Except for the pictures, output the records in full and exactly.

Records from a data source:
——

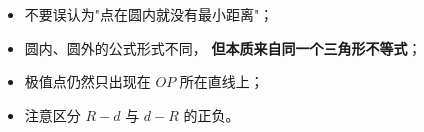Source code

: \begin{trapbox}
\begin{itemize}
  \item 不要误认为"点在圆内就没有最小距离"；
  \item 圆内、圆外的公式形式不同，
  \textbf{但本质来自同一个三角形不等式}；
  \item 极值点仍然只出现在 $OP$ 所在直线上；
  \item 注意区分 $R-d$ 与 $d-R$ 的正负。
\end{itemize}
\end{trapbox}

——

» Written answer:
Source code

: \begin{trapbox}
\begin{itemize}
  \item 不要误认为"点在圆内就没有最小距离"；
  \item 圆内、圆外的公式形式不同，
  \textbf{但本质来自同一个三角形不等式}；
  \item 极值点仍然只出现在 $OP$ 所在直线上；
  \item 注意区分 $R-d$ 与 $d-R$ 的正负。
\end{itemize}
\end{trapbox}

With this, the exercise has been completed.